Reflexiones sobre Europa, América y el Mediterráneo

Una mirada a la historia, una reflexión sobre el presente y algún comentario sobre el futuro de países, personas e ideas de ambos lados del atlántico

miércoles, 25 de abril de 2012

LAS INVISIBLES


Nos parece algo sencillo, más o menos largo y engorroso según el día o el funcionario que nos atienda, pero tan simple como acercarse a una comisaría de la Policía Nacional en España o a alguna dependencia administrativa en otros países. A eso se suelen reducir los trámites necesarios para obtener el documento de identidad o el pasaporte. Rellenamos unos formularios con nuestros datos, aportamos una pequeña foto rectangular sobre fondo blanco y ponemos nuestro dedo índice marcado en tinta negra sobre una cartulina. Todos los seres humanos tenemos un nombre y uno o más apellidos, que combinados con nuestro rostro, con nuestra imagen, con nuestras huellas, nos confieren una identidad propia que, precisamente, nos convierte en únicos, en seres individuales e individualizados frente al resto de nuestros semejantes. Hoy día, en la mayoría de países esa identidad propia va ligada, necesariamente, a ese documento oficial que sirve de prueba de nuestro nombre, filiación y nacionalidad. Un documento simple, un pequeño papel plastificado que en algunos casos se obtiene en apenas varios minutos y en otros cuesta algunos días o incluso semanas, un trozo de papel que condensa en unas cuantas fórmulas y palabras oficiales quiénes somos, y al que apenas le damos importancia alguna cuando sabemos que yace en algún lugar de nuestro bolso o cartera.

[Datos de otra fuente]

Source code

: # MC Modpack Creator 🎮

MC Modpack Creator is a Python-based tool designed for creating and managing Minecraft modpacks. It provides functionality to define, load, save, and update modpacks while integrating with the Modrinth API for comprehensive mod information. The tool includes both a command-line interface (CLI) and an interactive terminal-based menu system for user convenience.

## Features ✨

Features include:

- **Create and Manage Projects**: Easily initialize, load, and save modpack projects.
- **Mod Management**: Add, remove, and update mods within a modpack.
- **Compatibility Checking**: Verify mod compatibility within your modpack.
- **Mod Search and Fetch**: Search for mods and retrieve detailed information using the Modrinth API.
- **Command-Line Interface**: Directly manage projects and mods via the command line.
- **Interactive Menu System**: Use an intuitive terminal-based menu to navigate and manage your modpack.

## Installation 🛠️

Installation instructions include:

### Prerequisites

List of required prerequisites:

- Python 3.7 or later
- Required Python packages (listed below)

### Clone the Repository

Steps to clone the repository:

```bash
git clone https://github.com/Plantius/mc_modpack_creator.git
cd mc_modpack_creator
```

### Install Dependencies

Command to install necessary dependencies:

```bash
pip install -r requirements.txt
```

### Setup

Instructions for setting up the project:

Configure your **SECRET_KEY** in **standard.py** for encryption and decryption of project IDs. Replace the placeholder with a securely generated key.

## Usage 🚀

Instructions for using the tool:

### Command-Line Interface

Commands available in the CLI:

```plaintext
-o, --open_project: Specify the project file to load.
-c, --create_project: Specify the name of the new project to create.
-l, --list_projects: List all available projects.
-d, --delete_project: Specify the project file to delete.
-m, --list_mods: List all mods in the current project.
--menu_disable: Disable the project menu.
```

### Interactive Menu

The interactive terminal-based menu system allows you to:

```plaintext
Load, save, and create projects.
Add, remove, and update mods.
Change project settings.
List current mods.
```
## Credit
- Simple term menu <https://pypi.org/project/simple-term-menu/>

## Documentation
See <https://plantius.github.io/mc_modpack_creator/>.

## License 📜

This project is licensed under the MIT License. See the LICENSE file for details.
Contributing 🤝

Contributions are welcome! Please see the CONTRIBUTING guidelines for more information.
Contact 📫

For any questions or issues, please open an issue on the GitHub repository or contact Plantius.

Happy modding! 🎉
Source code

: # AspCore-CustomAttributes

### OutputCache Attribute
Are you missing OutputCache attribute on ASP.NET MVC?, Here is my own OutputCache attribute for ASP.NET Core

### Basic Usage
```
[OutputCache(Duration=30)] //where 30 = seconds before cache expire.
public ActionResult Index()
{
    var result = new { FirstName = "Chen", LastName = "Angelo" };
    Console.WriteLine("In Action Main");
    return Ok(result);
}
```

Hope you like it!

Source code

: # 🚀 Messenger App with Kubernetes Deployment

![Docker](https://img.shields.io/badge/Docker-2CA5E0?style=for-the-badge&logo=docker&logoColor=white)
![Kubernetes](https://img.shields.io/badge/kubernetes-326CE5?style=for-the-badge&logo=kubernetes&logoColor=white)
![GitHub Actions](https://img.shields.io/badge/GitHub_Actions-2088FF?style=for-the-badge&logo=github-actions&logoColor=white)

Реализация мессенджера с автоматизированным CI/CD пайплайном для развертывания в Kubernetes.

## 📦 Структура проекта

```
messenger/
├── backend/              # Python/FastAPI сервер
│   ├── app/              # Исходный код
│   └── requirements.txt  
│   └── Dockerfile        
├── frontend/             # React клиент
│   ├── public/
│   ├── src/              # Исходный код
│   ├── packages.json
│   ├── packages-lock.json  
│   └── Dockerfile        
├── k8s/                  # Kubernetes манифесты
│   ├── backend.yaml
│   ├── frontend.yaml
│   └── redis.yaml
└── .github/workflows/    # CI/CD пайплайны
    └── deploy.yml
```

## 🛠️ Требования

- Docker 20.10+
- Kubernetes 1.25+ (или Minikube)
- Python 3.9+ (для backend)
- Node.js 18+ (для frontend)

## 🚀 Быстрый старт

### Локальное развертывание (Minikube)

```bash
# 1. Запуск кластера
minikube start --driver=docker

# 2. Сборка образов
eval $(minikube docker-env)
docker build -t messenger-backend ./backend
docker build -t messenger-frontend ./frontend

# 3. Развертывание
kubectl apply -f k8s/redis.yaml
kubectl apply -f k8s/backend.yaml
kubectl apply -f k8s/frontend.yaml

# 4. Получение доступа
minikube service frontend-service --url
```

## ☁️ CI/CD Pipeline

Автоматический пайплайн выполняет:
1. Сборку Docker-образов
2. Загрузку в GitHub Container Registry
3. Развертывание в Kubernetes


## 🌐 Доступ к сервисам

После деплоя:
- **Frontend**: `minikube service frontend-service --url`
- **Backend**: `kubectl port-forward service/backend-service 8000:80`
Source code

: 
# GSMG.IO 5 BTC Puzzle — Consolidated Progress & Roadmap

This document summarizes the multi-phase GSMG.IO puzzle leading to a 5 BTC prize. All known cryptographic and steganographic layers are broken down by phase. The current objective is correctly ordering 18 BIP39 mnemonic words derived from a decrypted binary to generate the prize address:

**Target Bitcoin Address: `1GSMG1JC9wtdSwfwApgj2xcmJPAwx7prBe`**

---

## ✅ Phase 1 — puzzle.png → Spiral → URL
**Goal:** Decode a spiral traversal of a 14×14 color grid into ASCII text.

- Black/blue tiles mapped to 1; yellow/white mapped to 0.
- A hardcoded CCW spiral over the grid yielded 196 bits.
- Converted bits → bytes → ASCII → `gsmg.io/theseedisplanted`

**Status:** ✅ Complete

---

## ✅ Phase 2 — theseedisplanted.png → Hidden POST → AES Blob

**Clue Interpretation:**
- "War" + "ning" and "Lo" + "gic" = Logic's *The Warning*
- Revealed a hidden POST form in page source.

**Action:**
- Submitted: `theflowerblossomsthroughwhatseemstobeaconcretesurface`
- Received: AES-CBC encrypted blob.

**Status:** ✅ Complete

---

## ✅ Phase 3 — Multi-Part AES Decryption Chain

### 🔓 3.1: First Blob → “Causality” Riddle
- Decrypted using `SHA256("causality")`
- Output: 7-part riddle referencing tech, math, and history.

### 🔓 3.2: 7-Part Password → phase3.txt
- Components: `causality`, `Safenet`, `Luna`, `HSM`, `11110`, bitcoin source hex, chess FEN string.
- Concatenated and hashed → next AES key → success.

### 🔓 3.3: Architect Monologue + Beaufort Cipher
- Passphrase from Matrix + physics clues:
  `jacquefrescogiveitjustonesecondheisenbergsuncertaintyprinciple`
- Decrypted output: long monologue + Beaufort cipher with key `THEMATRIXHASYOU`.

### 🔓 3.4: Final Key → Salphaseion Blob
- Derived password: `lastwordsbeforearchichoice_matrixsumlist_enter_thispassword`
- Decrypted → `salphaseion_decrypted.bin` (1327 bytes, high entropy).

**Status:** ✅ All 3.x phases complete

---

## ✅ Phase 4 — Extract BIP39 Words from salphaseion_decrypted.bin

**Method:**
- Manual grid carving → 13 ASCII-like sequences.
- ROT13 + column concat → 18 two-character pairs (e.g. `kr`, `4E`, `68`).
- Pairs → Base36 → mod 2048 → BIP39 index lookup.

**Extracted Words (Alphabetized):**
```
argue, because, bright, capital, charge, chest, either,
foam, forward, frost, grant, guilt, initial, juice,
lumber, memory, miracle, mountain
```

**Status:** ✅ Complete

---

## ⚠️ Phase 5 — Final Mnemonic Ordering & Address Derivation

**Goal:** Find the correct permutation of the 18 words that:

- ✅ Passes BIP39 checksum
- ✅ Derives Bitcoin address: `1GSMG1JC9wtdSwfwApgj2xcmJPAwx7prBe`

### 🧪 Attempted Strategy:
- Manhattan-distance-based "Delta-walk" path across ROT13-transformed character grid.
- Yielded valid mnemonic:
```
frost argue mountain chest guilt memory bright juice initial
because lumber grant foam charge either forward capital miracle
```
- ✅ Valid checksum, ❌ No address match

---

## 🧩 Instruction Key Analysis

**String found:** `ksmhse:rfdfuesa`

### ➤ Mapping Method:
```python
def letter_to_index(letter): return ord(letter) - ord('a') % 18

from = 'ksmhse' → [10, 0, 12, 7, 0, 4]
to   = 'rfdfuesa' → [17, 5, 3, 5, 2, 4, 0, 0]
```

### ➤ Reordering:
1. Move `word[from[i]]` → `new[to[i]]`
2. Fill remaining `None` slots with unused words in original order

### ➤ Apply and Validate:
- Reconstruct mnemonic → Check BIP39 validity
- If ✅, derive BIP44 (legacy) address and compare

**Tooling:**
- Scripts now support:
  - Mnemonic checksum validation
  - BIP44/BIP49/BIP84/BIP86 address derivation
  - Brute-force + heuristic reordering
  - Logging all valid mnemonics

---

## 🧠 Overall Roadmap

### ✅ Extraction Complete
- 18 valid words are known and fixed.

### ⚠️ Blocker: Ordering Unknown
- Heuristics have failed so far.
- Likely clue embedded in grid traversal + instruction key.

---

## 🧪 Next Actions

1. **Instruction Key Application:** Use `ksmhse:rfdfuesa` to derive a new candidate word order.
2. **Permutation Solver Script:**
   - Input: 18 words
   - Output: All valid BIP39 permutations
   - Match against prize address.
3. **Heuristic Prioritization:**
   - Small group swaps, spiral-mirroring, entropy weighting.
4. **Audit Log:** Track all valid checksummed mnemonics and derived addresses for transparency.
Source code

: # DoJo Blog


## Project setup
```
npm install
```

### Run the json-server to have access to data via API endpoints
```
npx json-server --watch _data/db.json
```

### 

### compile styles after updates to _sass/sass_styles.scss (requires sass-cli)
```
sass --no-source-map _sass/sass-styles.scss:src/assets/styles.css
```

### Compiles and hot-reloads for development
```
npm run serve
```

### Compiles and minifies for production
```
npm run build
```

Y sin embargo, para tantas personas en tantos países, qué diferencia tan abismal supone tener acceso a ese documento que diga, que pruebe, que demuestre, quienes somos. Cuántas cosas son imposibles y están prohibidas para quienes no pueden acceder a ese papel con firma y sello que en mi caso dice que me llamo Enrique, que nací en Sevilla y que soy hijo de Antonio y de Teresa, en qué mundos paralelos pero estancos se nos sitúa por tener, o no tener, papeles, por ser oficialmente alguien o no serlo…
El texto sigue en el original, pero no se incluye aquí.